- [Data listing]:

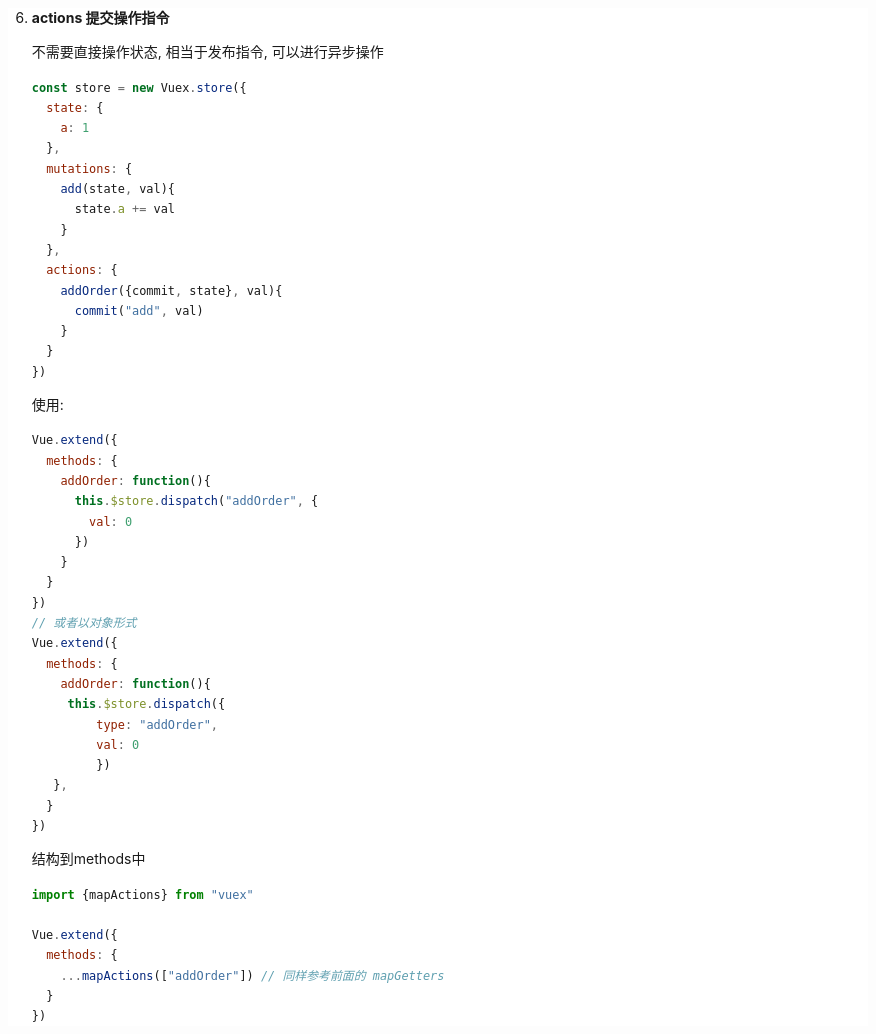 6. **actions 提交操作指令**

   不需要直接操作状态, 相当于发布指令, 可以进行异步操作

   ```js
   const store = new Vuex.store({
     state: {
       a: 1
     },
     mutations: {
       add(state, val){
         state.a += val
       }
     },
     actions: {
       addOrder({commit, state}, val){
         commit("add", val)
       }
     }
   })
   ```

   使用: 

   ```js
   Vue.extend({
     methods: {
       addOrder: function(){
         this.$store.dispatch("addOrder", {
           val: 0
         })
       }
     }
   })
   // 或者以对象形式
   Vue.extend({
     methods: {
       addOrder: function(){
       	this.$store.dispatch({
       		type: "addOrder", 
       		val: 0
     		})
      },
     }
   })
   ```

   结构到methods中

   ```js
   import {mapActions} from "vuex"
   
   Vue.extend({
     methods: {
       ...mapActions(["addOrder"]) // 同样参考前面的 mapGetters
     }
   })
   ```
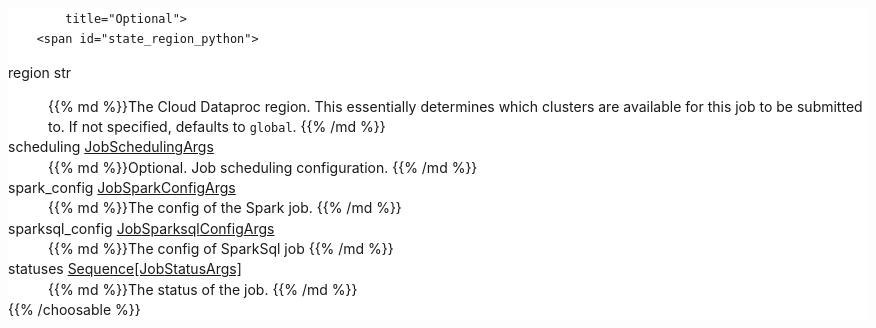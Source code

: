             title="Optional">
        <span id="state_region_python">
<a href="#state_region_python" style="color: inherit; text-decoration: inherit;">region</a>
</span>
        <span class="property-indicator"></span>
        <span class="property-type">str</span>
    </dt>
    <dd>{{% md %}}The Cloud Dataproc region. This essentially determines which clusters are available
for this job to be submitted to. If not specified, defaults to `global`.
{{% /md %}}</dd><dt class="property-optional"
            title="Optional">
        <span id="state_scheduling_python">
<a href="#state_scheduling_python" style="color: inherit; text-decoration: inherit;">scheduling</a>
</span>
        <span class="property-indicator"></span>
        <span class="property-type"><a href="#jobscheduling">Job<wbr>Scheduling<wbr>Args</a></span>
    </dt>
    <dd>{{% md %}}Optional. Job scheduling configuration.
{{% /md %}}</dd><dt class="property-optional"
            title="Optional">
        <span id="state_spark_config_python">
<a href="#state_spark_config_python" style="color: inherit; text-decoration: inherit;">spark_<wbr>config</a>
</span>
        <span class="property-indicator"></span>
        <span class="property-type"><a href="#jobsparkconfig">Job<wbr>Spark<wbr>Config<wbr>Args</a></span>
    </dt>
    <dd>{{% md %}}The config of the Spark job.
{{% /md %}}</dd><dt class="property-optional"
            title="Optional">
        <span id="state_sparksql_config_python">
<a href="#state_sparksql_config_python" style="color: inherit; text-decoration: inherit;">sparksql_<wbr>config</a>
</span>
        <span class="property-indicator"></span>
        <span class="property-type"><a href="#jobsparksqlconfig">Job<wbr>Sparksql<wbr>Config<wbr>Args</a></span>
    </dt>
    <dd>{{% md %}}The config of SparkSql job
{{% /md %}}</dd><dt class="property-optional"
            title="Optional">
        <span id="state_statuses_python">
<a href="#state_statuses_python" style="color: inherit; text-decoration: inherit;">statuses</a>
</span>
        <span class="property-indicator"></span>
        <span class="property-type"><a href="#jobstatus">Sequence[Job<wbr>Status<wbr>Args]</a></span>
    </dt>
    <dd>{{% md %}}The status of the job.
{{% /md %}}</dd></dl>
{{% /choosable %}}

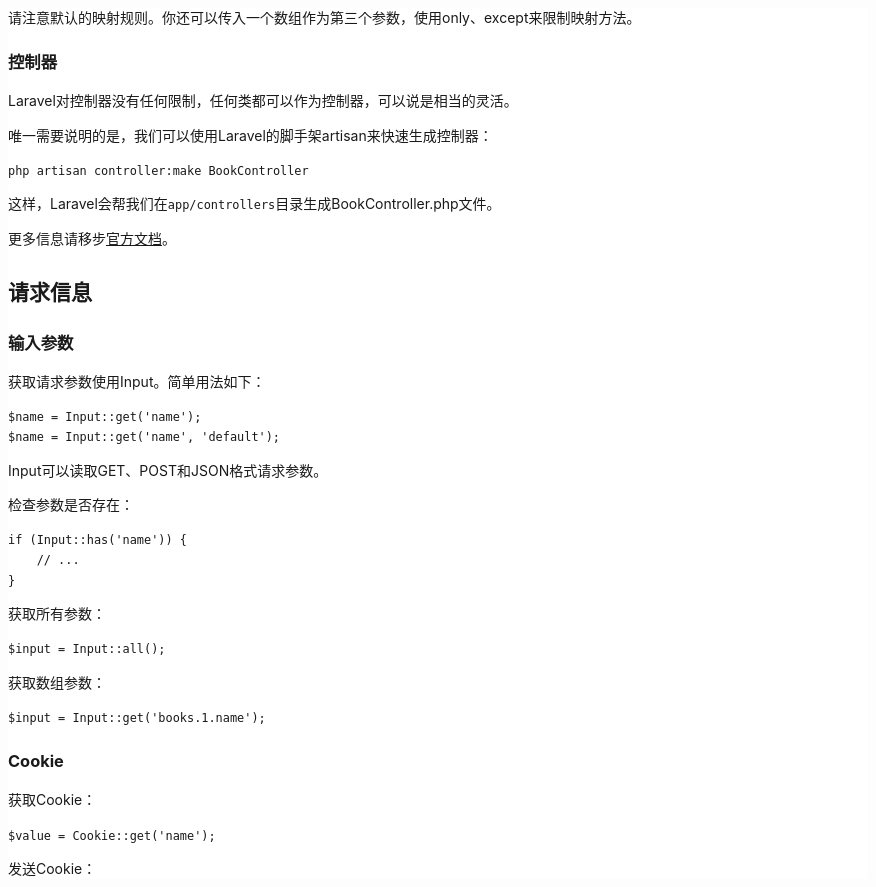 请注意默认的映射规则。你还可以传入一个数组作为第三个参数，使用only、except来限制映射方法。



### 控制器

Laravel对控制器没有任何限制，任何类都可以作为控制器，可以说是相当的灵活。

唯一需要说明的是，我们可以使用Laravel的脚手架artisan来快速生成控制器：

```sh
php artisan controller:make BookController
```

这样，Laravel会帮我们在`app/controllers`目录生成BookController.php文件。

更多信息请移步[官方文档](http://laravel.com/docs/4.2/routing)。

请求信息
--------

### 输入参数

获取请求参数使用Input。简单用法如下：

```
$name = Input::get('name');
$name = Input::get('name', 'default');
```

Input可以读取GET、POST和JSON格式请求参数。

检查参数是否存在：

```
if (Input::has('name')) {
    // ...
}
```

获取所有参数：

```
$input = Input::all();
```

获取数组参数：

```
$input = Input::get('books.1.name');
```

### Cookie

获取Cookie：

```
$value = Cookie::get('name');
```

发送Cookie：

- [Assigned task]: Reproduce all entries exactly. Pictures do not belong in the copy.

- [Result]:
 6. **actions 提交操作指令**

   不需要直接操作状态, 相当于发布指令, 可以进行异步操作

   ```js
   const store = new Vuex.store({
     state: {
       a: 1
     },
     mutations: {
       add(state, val){
         state.a += val
       }
     },
     actions: {
       addOrder({commit, state}, val){
         commit("add", val)
       }
     }
   })
   ```

   使用: 

   ```js
   Vue.extend({
     methods: {
       addOrder: function(){
         this.$store.dispatch("addOrder", {
           val: 0
         })
       }
     }
   })
   // 或者以对象形式
   Vue.extend({
     methods: {
       addOrder: function(){
       	this.$store.dispatch({
       		type: "addOrder", 
       		val: 0
     		})
      },
     }
   })
   ```

   结构到methods中

   ```js
   import {mapActions} from "vuex"
   
   Vue.extend({
     methods: {
       ...mapActions(["addOrder"]) // 同样参考前面的 mapGetters
     }
   })
   ```
Source code

:             title="Optional">
        <span id="state_region_python">
<a href="#state_region_python" style="color: inherit; text-decoration: inherit;">region</a>
</span>
        <span class="property-indicator"></span>
        <span class="property-type">str</span>
    </dt>
    <dd>{{% md %}}The Cloud Dataproc region. This essentially determines which clusters are available
for this job to be submitted to. If not specified, defaults to `global`.
{{% /md %}}</dd><dt class="property-optional"
            title="Optional">
        <span id="state_scheduling_python">
<a href="#state_scheduling_python" style="color: inherit; text-decoration: inherit;">scheduling</a>
</span>
        <span class="property-indicator"></span>
        <span class="property-type"><a href="#jobscheduling">Job<wbr>Scheduling<wbr>Args</a></span>
    </dt>
    <dd>{{% md %}}Optional. Job scheduling configuration.
{{% /md %}}</dd><dt class="property-optional"
            title="Optional">
        <span id="state_spark_config_python">
<a href="#state_spark_config_python" style="color: inherit; text-decoration: inherit;">spark_<wbr>config</a>
</span>
        <span class="property-indicator"></span>
        <span class="property-type"><a href="#jobsparkconfig">Job<wbr>Spark<wbr>Config<wbr>Args</a></span>
    </dt>
    <dd>{{% md %}}The config of the Spark job.
{{% /md %}}</dd><dt class="property-optional"
            title="Optional">
        <span id="state_sparksql_config_python">
<a href="#state_sparksql_config_python" style="color: inherit; text-decoration: inherit;">sparksql_<wbr>config</a>
</span>
        <span class="property-indicator"></span>
        <span class="property-type"><a href="#jobsparksqlconfig">Job<wbr>Sparksql<wbr>Config<wbr>Args</a></span>
    </dt>
    <dd>{{% md %}}The config of SparkSql job
{{% /md %}}</dd><dt class="property-optional"
            title="Optional">
        <span id="state_statuses_python">
<a href="#state_statuses_python" style="color: inherit; text-decoration: inherit;">statuses</a>
</span>
        <span class="property-indicator"></span>
        <span class="property-type"><a href="#jobstatus">Sequence[Job<wbr>Status<wbr>Args]</a></span>
    </dt>
    <dd>{{% md %}}The status of the job.
{{% /md %}}</dd></dl>
{{% /choosable %}}

 请注意默认的映射规则。你还可以传入一个数组作为第三个参数，使用only、except来限制映射方法。



### 控制器

Laravel对控制器没有任何限制，任何类都可以作为控制器，可以说是相当的灵活。

唯一需要说明的是，我们可以使用Laravel的脚手架artisan来快速生成控制器：

```sh
php artisan controller:make BookController
```

这样，Laravel会帮我们在`app/controllers`目录生成BookController.php文件。

更多信息请移步[官方文档](http://laravel.com/docs/4.2/routing)。

请求信息
--------

### 输入参数

获取请求参数使用Input。简单用法如下：

```
$name = Input::get('name');
$name = Input::get('name', 'default');
```

Input可以读取GET、POST和JSON格式请求参数。

检查参数是否存在：

```
if (Input::has('name')) {
    // ...
}
```

获取所有参数：

```
$input = Input::all();
```

获取数组参数：

```
$input = Input::get('books.1.name');
```

### Cookie

获取Cookie：

```
$value = Cookie::get('name');
```

发送Cookie：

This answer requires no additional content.